Let's break down the components used for designing the system:

• Load Balancers - to uniformly distribute our load to WebSocket Handler and other services.
• WebSocket Handlers - It keeps a bi-directional connection with a certain user, it sends an events each time there is a new message for the user it maps to, leading to message appearing on user device. We use to record current location in time for a user by communication to Location Service.
• WebSocket Manager - This component manages the mapping of users to WebSockets. It sits in front of distributed cache (Redis) which store the mapping between users and websocket handlers.
• Location Service store the current lat/long location of the user in certain point in a database, and also sends an event to Kafka for further processing (running Spark pipelines for example).
• We use Spark and Hadoop to process massive amount of data and identify for example new roads, average speeds during certain days on certain roads.
• Search Service is used to query the Elastic search service to get the best (fuzzy based) search result for certain query for a locations.
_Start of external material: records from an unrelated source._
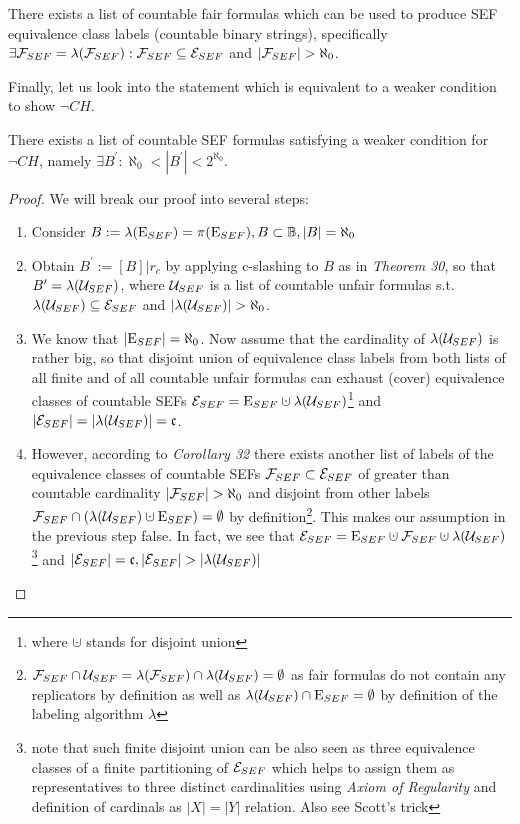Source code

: \begin{corollary}
  There exists a list of countable fair formulas which can be used to produce SEF equivalence class labels (countable binary strings), specifically $\exists \mathcal{F}_{SEF} = \lambda(\mathcal{F}_{SEF}): \mathcal{F}_{SEF} \subseteq \mathcal{E}_{SEF}$ and $|\mathcal{F}_{SEF}| > \aleph_0$.
\end{corollary}

Finally, let us look into the statement which is equivalent to a weaker condition to show $\neg CH$.

\begin{theorem}\label{st_not_ch}
  There exists a list of countable SEF formulas satisfying a weaker condition for $\neg CH$, namely $\exists B^\prime: \aleph_0 < |B^\prime| < 2^{\aleph_0}$.
\end{theorem}
\begin{proof}
  We will break our proof into several steps:
  \begin{enumerate}
    \item Consider $B := \lambda(\mathrm{E}_{SEF}) = \pi(\mathrm{E}_{SEF}), B \subset \mathbb{B}, |B| = \aleph_0$
    \item Obtain $B^\prime := [B]|r_c$ by applying c-slashing to $B$ as in \textit{Theorem 30}, so that $B^\prime = \lambda(\mathcal{U}_{SEF})$, where $\mathcal{U}_{SEF}$ is a list of countable unfair formulas s.t. $\lambda(\mathcal{U}_{SEF}) \subseteq \mathcal{E}_{SEF}$ and $|\lambda(\mathcal{U}_{SEF})| > \aleph_0$.
    \item We know that $|\mathrm{E}_{SEF}| = \aleph_0$. Now assume that the cardinality of $\lambda(\mathcal{U}_{SEF})$ is rather big, so that disjoint union of equivalence class labels from both lists of all finite and of all countable unfair formulas can exhaust (cover) equivalence classes of countable SEFs $\uesef = \cesef \cupdot \lambda(\uusef)$\footnote{where $\cupdot$ stands for disjoint union} and $|\mathcal{E}_{SEF}| = |\lambda(\mathcal{U}_{SEF})| = \mathfrak{c}$.
    \item However, according to \textit{Corollary 32} there exists another list of labels of the equivalence classes of countable SEFs $\mathcal{F}_{SEF} \subset \mathcal{E}_{SEF}$ of greater than countable cardinality $|\mathcal{F}_{SEF}| > \aleph_0$ and disjoint from other labels $\ufsef \cap (\lambda(\uusef) \cupdot \cesef) = \emptyset$ by definition\footnote{$\mathcal{F}_{SEF} \cap \mathcal{U}_{SEF} = \lambda(\mathcal{F}_{SEF}) \cap \lambda(\mathcal{U}_{SEF})  = \emptyset$ as fair formulas do not contain any replicators by definition as well as $\lambda(\mathcal{U}_{SEF}) \cap \mathrm{E}_{SEF} = \emptyset$ by definition of the labeling algorithm $\lambda$}. This makes our assumption in the previous step false. In fact, we see that $\uesef = \cesef \cupdot \ufsef \cupdot \lambda(\uusef)$\footnote{note that such finite disjoint union can be also seen as three equivalence classes of a finite partitioning of $\mathcal{E}_{SEF}$ which helps to assign them as representatives to three distinct cardinalities using \textit{Axiom of Regularity} and definition of cardinals as $|X| = |Y|$ relation\cite{jech2003set}. Also see Scott's trick\cite{enwiki:1056369148, karagila2017}} and $|\mathcal{E}_{SEF}| = \mathfrak{c}, |\mathcal{E}_{SEF}| > |\lambda(\mathcal{U}_{SEF})|$

\end{enumerate}
\end{proof}
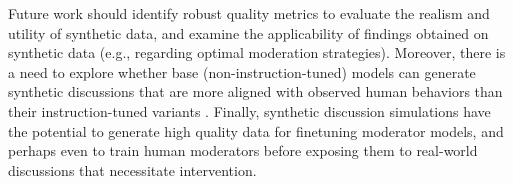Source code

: %

Future work should identify robust quality metrics to evaluate the realism and utility of synthetic data, and examine the applicability of findings obtained on synthetic data (e.g., regarding optimal moderation strategies). Moreover, there is a need to explore whether base  (non-instruction-tuned) models can generate synthetic discussions that are more aligned with observed human behaviors than their instruction-tuned variants \cite{anthis_2025}. Finally, synthetic discussion simulations have the potential to generate high quality data for finetuning moderator models, and perhaps even to train human moderators before exposing them to real-world discussions that necessitate intervention.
It also propagates the event to Kafka where it can used to determine the most frequent location users are searching for.
• Navigation Service is used to listen and send events to Kafka regarding user behavior on the road from source to destination, and can be used to send notification on the next turn or if we're diverging from the initial path.
• Map Service is an interface users use to access functionalities of our system, it propagates the requests to Graph Service and it also listens to event for any update of the map (new road) coming from Kafka.
• Traffic Service listens to event comming from Kafka regarding updates to traffic, which then it's propagated to Graph Service in order to update the weights of the edges/roads and possibly recalculate the shortest paths within segments or between them.
• Graph Service is the central piece and orhestraction services communicating with Segment Service which gets/updates information about certain segments and distance between any pair. It store the information about the roads in database and uses them to calculate the shortest path, it also communicates with historical data (e.g. average speed on certain road for certain day). We also integrate with a third party service that sends event on any change in weather, traffic, contruction on roads and which push events to Graph Service to react to, which in return can update the weight of the roads and do the recalculation of the shortest paths.